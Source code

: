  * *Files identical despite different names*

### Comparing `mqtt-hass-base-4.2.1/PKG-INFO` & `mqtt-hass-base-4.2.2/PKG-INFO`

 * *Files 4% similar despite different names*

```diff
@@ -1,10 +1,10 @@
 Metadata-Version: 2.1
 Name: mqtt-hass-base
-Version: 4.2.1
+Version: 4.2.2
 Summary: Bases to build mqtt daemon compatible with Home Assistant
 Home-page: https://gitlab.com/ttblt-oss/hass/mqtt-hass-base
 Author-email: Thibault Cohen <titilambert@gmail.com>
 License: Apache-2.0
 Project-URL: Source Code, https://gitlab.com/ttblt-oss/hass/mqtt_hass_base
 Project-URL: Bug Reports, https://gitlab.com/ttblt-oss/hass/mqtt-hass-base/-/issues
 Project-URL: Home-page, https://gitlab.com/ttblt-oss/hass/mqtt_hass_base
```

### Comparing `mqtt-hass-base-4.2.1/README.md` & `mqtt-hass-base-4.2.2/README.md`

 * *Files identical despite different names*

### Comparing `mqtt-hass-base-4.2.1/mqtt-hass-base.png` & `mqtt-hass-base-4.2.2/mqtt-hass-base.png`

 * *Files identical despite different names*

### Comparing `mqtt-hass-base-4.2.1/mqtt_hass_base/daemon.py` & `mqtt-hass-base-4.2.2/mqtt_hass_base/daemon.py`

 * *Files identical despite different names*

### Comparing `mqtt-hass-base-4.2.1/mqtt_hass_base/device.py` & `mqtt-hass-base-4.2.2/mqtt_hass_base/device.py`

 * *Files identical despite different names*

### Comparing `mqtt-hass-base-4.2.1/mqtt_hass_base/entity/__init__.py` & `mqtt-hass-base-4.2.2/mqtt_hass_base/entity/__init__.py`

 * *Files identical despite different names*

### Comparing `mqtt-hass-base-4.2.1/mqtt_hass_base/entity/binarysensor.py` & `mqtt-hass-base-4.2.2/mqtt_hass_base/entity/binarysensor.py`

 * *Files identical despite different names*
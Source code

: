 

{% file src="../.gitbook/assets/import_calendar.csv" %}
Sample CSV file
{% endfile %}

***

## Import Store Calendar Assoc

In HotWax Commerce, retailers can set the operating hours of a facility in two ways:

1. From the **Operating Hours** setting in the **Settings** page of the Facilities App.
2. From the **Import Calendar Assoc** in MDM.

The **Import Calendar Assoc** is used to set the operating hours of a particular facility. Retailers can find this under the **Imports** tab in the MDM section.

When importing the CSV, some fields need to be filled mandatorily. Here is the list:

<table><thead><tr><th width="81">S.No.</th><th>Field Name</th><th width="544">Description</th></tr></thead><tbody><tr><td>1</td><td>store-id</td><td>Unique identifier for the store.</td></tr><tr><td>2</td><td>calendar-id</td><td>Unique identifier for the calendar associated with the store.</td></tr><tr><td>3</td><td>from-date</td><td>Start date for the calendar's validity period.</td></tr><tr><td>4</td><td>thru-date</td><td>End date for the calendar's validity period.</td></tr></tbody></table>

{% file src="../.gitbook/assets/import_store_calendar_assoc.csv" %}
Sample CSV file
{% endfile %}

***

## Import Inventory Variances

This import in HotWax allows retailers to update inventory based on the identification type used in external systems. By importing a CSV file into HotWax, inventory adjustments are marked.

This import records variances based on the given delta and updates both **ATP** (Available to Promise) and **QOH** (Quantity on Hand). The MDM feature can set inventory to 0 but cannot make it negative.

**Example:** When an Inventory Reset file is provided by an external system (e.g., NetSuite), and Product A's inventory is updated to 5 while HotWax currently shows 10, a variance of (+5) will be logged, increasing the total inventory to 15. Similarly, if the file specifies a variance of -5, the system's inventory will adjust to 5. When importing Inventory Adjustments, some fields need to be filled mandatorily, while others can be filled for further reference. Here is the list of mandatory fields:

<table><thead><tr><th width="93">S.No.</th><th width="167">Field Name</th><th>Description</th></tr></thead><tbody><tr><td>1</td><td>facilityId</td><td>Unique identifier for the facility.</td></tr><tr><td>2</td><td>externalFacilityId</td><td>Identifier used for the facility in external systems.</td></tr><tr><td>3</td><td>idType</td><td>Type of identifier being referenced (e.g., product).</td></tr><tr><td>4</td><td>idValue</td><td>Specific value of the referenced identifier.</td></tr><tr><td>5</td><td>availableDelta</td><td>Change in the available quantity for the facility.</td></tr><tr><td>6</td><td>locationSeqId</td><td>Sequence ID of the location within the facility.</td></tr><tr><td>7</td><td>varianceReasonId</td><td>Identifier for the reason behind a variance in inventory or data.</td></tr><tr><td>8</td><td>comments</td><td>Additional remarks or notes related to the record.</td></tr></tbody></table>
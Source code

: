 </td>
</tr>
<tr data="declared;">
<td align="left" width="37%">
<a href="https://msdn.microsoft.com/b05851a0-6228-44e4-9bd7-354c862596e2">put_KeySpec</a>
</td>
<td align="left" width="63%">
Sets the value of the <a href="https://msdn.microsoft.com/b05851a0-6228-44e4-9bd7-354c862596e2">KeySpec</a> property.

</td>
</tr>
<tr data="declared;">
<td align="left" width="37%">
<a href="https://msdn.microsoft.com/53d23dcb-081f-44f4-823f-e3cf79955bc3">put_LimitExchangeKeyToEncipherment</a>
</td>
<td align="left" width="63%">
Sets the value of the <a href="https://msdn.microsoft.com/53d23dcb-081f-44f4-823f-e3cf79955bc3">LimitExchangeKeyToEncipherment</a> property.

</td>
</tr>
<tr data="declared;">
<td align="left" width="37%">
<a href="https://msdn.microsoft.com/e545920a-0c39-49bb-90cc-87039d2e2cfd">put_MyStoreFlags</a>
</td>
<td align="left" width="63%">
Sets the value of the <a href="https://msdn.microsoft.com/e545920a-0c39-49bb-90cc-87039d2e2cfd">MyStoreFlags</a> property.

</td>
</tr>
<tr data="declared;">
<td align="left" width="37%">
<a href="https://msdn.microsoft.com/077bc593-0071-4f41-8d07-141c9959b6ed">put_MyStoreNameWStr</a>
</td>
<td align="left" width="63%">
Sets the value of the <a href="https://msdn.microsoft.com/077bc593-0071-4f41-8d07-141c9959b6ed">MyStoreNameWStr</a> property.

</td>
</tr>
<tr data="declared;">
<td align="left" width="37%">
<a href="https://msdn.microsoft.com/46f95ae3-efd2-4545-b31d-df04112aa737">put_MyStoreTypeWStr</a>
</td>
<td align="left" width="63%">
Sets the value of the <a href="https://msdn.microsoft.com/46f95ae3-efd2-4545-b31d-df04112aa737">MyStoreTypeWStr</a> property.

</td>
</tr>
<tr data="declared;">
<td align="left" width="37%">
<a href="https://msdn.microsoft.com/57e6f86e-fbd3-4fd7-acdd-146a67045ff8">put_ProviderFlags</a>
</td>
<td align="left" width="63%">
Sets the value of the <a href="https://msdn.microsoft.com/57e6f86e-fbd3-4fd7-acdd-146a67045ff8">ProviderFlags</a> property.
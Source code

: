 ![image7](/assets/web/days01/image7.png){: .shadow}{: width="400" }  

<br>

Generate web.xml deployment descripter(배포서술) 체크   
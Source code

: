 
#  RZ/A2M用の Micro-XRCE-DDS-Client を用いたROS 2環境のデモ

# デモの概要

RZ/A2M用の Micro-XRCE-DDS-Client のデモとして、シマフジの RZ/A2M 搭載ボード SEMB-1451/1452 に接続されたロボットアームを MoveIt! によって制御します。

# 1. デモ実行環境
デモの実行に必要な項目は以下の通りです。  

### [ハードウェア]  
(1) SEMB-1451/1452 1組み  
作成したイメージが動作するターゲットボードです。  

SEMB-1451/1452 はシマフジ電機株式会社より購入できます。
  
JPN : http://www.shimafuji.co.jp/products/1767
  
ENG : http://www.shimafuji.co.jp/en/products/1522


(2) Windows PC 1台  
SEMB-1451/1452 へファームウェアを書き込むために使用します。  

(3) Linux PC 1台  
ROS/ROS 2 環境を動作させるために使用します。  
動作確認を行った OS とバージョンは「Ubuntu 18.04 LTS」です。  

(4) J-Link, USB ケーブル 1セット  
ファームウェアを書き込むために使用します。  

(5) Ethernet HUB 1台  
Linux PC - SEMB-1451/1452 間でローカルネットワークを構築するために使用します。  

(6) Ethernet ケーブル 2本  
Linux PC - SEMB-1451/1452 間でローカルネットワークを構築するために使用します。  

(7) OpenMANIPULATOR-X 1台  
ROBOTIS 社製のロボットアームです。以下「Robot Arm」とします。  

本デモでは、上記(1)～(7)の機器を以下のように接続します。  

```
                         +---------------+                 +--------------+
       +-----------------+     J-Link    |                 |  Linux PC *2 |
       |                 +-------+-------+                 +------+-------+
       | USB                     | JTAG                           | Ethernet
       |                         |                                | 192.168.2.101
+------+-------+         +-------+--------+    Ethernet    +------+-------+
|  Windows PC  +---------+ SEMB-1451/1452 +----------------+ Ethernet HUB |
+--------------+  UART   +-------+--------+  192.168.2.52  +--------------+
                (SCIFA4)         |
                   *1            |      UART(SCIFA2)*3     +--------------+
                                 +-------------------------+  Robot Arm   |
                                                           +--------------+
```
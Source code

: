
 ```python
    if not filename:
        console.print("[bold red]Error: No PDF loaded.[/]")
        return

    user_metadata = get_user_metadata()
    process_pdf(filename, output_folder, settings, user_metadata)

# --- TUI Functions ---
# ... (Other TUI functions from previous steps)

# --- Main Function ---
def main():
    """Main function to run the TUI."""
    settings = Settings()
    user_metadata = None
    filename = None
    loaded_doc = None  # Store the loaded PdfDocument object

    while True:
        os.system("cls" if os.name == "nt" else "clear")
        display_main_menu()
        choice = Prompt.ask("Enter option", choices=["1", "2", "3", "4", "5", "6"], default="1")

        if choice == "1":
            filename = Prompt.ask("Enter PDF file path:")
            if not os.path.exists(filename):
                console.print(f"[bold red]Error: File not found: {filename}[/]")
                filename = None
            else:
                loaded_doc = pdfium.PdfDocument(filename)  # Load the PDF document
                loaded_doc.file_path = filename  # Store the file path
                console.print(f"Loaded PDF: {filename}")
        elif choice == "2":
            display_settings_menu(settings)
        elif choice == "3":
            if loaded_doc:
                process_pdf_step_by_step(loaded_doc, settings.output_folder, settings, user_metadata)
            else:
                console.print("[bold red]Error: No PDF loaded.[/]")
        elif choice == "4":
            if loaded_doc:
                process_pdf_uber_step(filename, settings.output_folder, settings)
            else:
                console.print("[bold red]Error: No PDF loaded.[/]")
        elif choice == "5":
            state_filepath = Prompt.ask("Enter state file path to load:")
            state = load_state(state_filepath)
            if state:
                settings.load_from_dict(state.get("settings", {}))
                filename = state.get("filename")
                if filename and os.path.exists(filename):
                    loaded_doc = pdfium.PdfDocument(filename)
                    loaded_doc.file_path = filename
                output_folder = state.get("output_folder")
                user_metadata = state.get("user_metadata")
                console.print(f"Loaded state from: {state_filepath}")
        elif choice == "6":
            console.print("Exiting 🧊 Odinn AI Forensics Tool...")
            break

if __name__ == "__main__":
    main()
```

→ TASK DESCRIPTION: The word "shimafuji" occurs on certain lines of the material; count those lines and respond with the number only.

→ OUTPUT: 2